In this Holy Year of Mercy, like those who encountered Christ in the Gospels, we too are invited to experience this same touch, look and listening heart of Jesus, a heart filled with mercy for each person. Having experienced it, we cannot help but become witnesses to it, expressing to others that same mercy of God that we have received. Perhaps it is a loving touch that we can give to an elderly person in a difficult moment of life. Perhaps it is lending an ear to a person who is lonely and in need of talking. Perhaps it is a simple gaze of love that we can extend to a son or daughter in need of affirmation.
When I became a bishop, I took as my episcopal motto the beautiful words of St. Paul in his Letter to the Philippians (Phil 2:5) that we are to “put on the attitude of Christ.” In exercising acts of mercy, such as the Corporal or Spiritual Works of Mercy, or in simply extending the touch, gaze or heart of Jesus to others, we indeed adopt this “attitude of Christ” which itself displays and effects the mercy of God to all.
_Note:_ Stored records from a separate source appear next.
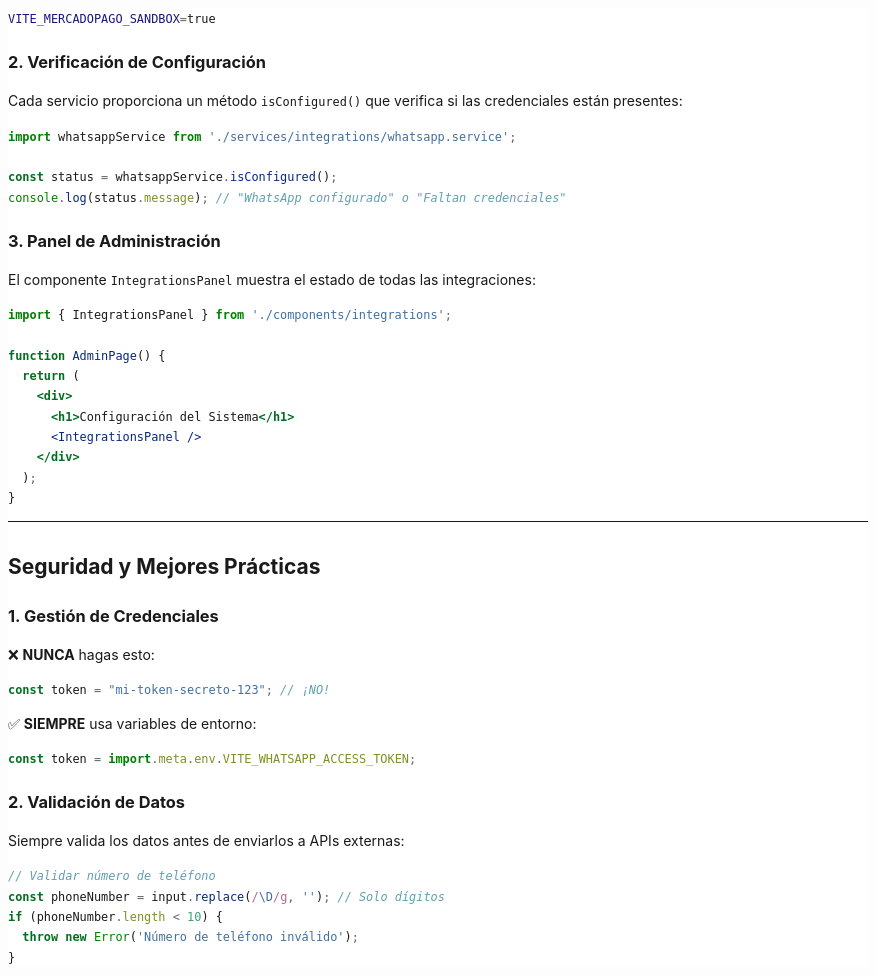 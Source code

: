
 ```bash
VITE_MERCADOPAGO_SANDBOX=true
```

### 2. Verificación de Configuración

Cada servicio proporciona un método `isConfigured()` que verifica si las credenciales están presentes:

```javascript
import whatsappService from './services/integrations/whatsapp.service';

const status = whatsappService.isConfigured();
console.log(status.message); // "WhatsApp configurado" o "Faltan credenciales"
```

### 3. Panel de Administración

El componente `IntegrationsPanel` muestra el estado de todas las integraciones:

```jsx
import { IntegrationsPanel } from './components/integrations';

function AdminPage() {
  return (
    <div>
      <h1>Configuración del Sistema</h1>
      <IntegrationsPanel />
    </div>
  );
}
```

---

## Seguridad y Mejores Prácticas

### 1. Gestión de Credenciales

❌ **NUNCA** hagas esto:
```javascript
const token = "mi-token-secreto-123"; // ¡NO!
```

✅ **SIEMPRE** usa variables de entorno:
```javascript
const token = import.meta.env.VITE_WHATSAPP_ACCESS_TOKEN;
```

### 2. Validación de Datos

Siempre valida los datos antes de enviarlos a APIs externas:

```javascript
// Validar número de teléfono
const phoneNumber = input.replace(/\D/g, ''); // Solo dígitos
if (phoneNumber.length < 10) {
  throw new Error('Número de teléfono inválido');
}
```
Christ’s attitude was one of love and mercy. This Year of Mercy called by our Holy Father is a special, grace-filled time in which we as members of the Body of Christ accept, acknowledge and pour forth God’s mercy, so that we can become more and more grafted into this “attitude of Christ.”
Throughout this Jubilee Year of Mercy, here in the Diocese of Corpus Christi and in union with the universal Catholic Church, we will have many opportunities to celebrate, participate in and exercise the mercy of God given to us. As a diocese we will have many events both at the diocesan and local levels that will be opportunities to experience, celebrate and practice God’s mercy. I encourage you to pay attention to your local bulletins and the diocesan website (www.diocesecc.org) as these various opportunities are announced. I draw your attention in particular to one of these events that will begin our Year of Mercy here in the Diocese of Corpus Christi:
On Sunday, Dec. 13, the Holy Father has called for “Holy Doors” to be designated and opened in all the cathedrals of the world. I invite all who are able to make a pilgrimage to the Corpus Christi Cathedral on this day for the 9:30 a.m. Mass where I will celebrate the opening of the Holy Doors of Mercy at the Cathedral to mark officially the beginning of the Year of Mercy in our diocese, in union with the bishops and cathedrals throughout the world.
In addition, under the permission of the Holy Father, I as diocesan bishop will designate various parishes and chapels as “holy sites” in the Diocese of Corpus Christi for the faithful to visit as pilgrims and to be able to gain, under the usual conditions, the plenary indulgences of the Year of Mercy in visiting these for a spiritual purpose. These sites will be publicized in various ways, especially on our diocesan website.
In this Year of Mercy, may our attitude always grow in the attitude of Christ so that we do not find ourselves in lives that are inconsistent with that of Christ in us but rather one where our hearts experience the love of God and expresses that very love to our brothers and sisters.